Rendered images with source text
☆ ☆ ☆ ☆ ☆

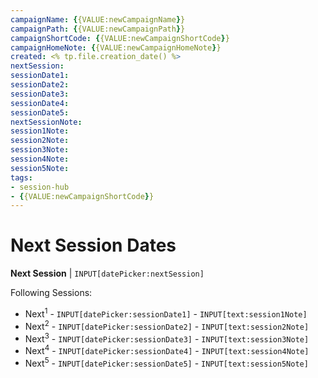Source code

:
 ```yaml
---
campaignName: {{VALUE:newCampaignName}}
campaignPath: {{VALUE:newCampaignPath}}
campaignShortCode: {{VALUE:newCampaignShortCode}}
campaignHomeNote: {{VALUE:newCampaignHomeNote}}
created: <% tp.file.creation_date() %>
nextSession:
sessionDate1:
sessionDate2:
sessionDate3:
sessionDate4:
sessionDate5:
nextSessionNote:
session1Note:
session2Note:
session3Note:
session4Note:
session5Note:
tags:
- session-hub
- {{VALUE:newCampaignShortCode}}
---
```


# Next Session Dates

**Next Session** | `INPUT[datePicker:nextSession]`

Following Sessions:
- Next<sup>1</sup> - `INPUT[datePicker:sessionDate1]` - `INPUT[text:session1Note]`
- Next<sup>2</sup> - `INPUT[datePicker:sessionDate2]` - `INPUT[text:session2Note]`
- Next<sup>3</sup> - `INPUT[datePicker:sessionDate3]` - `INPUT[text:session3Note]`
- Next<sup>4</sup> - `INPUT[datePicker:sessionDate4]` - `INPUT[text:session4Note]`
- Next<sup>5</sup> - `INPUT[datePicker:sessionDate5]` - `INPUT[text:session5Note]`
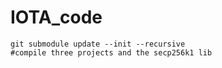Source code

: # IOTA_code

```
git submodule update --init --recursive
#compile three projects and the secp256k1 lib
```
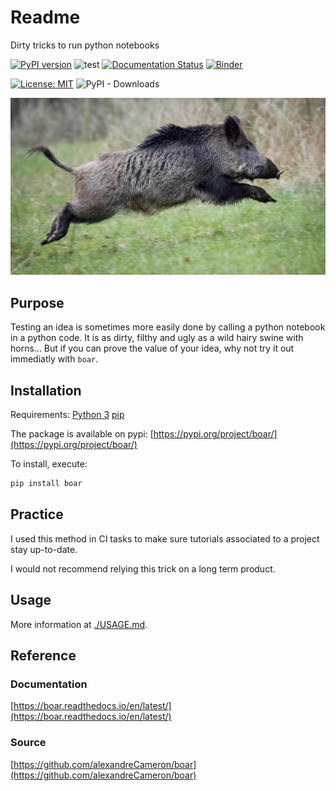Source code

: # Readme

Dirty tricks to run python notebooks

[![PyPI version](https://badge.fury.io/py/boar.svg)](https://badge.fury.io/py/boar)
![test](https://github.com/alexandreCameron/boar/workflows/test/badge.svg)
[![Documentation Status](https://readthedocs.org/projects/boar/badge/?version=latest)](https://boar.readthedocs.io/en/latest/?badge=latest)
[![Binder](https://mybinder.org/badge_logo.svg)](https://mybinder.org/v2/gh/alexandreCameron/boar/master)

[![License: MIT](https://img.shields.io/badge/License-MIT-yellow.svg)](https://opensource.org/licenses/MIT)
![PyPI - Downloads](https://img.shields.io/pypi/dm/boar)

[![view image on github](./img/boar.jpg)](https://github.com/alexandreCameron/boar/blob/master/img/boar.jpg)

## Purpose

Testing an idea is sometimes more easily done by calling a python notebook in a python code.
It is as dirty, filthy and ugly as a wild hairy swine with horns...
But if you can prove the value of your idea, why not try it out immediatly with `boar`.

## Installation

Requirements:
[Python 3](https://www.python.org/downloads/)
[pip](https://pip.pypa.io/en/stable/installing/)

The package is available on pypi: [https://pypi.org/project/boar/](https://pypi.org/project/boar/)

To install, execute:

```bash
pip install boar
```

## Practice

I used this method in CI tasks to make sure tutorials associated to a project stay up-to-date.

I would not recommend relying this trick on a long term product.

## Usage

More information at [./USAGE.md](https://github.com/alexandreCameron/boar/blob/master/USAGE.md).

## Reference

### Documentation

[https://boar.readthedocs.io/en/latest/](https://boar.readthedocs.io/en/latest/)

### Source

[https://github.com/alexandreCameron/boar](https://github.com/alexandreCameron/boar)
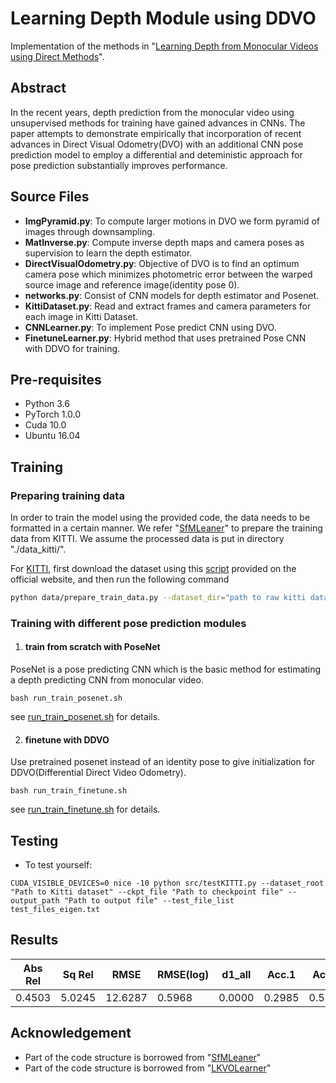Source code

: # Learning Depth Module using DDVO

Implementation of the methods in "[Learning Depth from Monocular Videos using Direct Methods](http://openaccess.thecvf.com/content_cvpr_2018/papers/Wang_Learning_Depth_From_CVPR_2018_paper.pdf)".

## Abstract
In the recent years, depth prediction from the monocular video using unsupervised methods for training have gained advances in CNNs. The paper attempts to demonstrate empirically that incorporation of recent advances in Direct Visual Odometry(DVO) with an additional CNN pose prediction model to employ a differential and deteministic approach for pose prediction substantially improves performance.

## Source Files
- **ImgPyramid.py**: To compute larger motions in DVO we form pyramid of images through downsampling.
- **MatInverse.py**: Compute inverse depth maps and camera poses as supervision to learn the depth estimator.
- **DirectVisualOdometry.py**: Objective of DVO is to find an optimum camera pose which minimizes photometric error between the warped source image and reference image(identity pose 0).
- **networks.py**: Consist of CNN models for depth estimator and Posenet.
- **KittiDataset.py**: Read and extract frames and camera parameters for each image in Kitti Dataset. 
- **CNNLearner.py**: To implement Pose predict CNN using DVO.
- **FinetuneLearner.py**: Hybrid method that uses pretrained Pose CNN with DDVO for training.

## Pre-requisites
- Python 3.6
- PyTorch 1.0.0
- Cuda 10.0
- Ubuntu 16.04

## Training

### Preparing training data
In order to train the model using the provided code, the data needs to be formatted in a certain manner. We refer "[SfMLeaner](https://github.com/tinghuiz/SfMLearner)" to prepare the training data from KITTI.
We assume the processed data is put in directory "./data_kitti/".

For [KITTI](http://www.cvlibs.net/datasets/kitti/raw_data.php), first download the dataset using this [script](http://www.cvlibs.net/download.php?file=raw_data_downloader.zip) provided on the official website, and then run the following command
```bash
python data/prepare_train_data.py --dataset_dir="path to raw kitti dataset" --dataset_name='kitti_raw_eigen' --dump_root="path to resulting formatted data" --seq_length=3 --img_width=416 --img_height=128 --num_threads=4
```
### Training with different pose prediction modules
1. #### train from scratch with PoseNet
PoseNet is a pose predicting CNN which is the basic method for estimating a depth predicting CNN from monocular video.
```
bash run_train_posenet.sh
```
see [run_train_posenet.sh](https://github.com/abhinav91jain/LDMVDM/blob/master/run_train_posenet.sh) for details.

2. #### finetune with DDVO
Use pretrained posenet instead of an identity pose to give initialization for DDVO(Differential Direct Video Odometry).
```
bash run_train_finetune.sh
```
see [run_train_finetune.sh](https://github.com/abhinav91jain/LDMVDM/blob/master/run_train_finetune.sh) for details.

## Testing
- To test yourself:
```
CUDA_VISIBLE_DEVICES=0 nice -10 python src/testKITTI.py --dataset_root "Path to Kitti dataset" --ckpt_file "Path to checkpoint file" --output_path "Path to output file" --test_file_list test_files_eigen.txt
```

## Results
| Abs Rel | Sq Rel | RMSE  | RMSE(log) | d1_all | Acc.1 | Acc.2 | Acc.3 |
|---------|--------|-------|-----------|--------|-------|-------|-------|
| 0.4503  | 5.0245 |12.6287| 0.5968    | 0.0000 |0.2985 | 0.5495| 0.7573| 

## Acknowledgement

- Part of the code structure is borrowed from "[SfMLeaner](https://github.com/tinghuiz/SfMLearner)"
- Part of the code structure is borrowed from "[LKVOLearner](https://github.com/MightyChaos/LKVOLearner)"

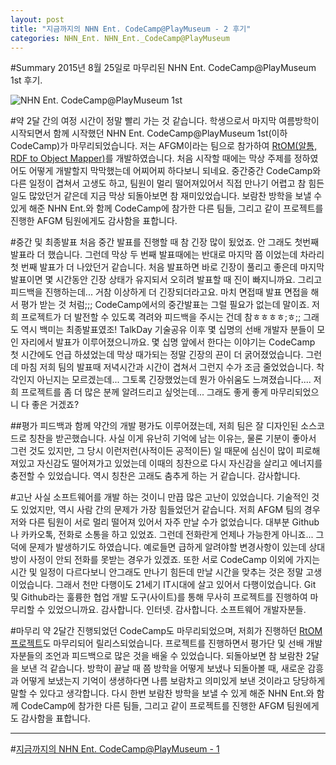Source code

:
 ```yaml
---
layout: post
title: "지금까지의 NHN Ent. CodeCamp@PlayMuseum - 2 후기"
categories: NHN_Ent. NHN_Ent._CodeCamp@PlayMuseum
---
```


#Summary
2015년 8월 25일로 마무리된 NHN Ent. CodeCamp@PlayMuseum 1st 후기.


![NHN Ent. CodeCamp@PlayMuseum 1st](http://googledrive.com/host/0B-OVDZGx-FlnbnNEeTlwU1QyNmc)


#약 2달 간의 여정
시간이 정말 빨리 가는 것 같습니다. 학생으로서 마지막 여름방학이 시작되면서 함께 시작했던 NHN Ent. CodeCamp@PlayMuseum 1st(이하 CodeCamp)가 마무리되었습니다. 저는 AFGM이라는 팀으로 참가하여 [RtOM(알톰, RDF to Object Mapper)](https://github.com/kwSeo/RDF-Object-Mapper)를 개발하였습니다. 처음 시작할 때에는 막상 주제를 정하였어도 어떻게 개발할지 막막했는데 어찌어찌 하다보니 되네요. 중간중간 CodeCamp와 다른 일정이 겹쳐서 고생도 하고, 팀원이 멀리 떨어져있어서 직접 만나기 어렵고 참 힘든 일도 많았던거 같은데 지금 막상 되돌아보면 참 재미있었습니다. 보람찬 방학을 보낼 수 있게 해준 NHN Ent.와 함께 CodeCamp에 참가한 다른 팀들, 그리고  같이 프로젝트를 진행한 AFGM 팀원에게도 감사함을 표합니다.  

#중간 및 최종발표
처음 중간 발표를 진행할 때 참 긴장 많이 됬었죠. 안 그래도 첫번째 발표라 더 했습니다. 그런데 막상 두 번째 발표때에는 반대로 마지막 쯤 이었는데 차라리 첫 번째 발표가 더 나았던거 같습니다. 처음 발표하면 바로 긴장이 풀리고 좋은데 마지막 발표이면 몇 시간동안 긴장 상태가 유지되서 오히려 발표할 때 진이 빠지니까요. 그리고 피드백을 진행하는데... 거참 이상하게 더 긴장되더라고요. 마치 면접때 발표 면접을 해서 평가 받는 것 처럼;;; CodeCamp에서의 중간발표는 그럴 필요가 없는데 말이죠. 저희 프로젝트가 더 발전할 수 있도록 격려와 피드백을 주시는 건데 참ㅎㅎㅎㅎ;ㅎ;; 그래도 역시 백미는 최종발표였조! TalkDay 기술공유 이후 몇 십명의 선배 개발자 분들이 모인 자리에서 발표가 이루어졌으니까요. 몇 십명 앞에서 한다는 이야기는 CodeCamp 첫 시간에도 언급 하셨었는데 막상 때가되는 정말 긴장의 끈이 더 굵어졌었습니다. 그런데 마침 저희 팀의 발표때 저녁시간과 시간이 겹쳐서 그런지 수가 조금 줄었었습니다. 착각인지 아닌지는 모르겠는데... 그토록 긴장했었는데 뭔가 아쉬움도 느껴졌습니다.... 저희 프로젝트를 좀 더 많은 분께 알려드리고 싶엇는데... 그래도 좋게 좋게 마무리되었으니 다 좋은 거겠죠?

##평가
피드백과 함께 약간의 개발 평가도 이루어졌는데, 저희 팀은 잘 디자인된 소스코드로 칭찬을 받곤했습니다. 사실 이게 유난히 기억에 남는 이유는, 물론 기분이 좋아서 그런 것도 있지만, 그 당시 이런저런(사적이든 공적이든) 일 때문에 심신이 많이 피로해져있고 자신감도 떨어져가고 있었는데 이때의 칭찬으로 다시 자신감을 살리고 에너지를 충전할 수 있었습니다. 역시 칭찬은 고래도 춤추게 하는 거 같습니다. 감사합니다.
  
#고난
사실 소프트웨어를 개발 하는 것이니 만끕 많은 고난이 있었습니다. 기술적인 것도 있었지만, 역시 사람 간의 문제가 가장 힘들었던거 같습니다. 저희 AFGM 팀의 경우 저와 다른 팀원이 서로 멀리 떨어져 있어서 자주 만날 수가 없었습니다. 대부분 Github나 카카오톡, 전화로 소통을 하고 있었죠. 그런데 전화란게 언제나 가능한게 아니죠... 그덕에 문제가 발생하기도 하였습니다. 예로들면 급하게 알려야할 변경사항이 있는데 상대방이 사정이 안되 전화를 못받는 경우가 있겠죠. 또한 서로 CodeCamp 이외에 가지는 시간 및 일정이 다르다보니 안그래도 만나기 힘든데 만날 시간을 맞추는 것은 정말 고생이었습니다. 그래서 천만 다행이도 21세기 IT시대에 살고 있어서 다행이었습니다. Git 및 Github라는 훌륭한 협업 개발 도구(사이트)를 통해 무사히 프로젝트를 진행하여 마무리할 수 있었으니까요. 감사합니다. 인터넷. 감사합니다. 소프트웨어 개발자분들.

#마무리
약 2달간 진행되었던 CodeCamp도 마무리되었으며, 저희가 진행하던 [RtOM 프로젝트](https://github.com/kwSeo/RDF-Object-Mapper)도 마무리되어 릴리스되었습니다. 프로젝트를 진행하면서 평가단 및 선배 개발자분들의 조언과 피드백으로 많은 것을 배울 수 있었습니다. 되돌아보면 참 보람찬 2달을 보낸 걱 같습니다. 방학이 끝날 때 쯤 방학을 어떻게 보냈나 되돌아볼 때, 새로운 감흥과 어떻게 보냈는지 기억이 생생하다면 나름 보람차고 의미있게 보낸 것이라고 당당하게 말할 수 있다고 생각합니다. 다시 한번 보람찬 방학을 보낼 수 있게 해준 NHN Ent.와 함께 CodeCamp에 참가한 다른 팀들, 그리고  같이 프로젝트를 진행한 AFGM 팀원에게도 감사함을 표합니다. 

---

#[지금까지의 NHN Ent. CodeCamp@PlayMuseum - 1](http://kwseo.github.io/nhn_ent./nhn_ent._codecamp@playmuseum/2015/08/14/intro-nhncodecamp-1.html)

☆ ☆ ☆ ☆ ☆

**Work instructions**
Take each line above that holds the string "using" and copy it.

**Written answer**
: # Learning Depth Module using DDVO
Implementation of the methods in "[Learning Depth from Monocular Videos using Direct Methods](http://openaccess.thecvf.com/content_cvpr_2018/papers/Wang_Learning_Depth_From_CVPR_2018_paper.pdf)".
In the recent years, depth prediction from the monocular video using unsupervised methods for training have gained advances in CNNs. The paper attempts to demonstrate empirically that incorporation of recent advances in Direct Visual Odometry(DVO) with an additional CNN pose prediction model to employ a differential and deteministic approach for pose prediction substantially improves performance.
- **CNNLearner.py**: To implement Pose predict CNN using DVO.
In order to train the model using the provided code, the data needs to be formatted in a certain manner. We refer "[SfMLeaner](https://github.com/tinghuiz/SfMLearner)" to prepare the training data from KITTI.
For [KITTI](http://www.cvlibs.net/datasets/kitti/raw_data.php), first download the dataset using this [script](http://www.cvlibs.net/download.php?file=raw_data_downloader.zip) provided on the official website, and then run the following command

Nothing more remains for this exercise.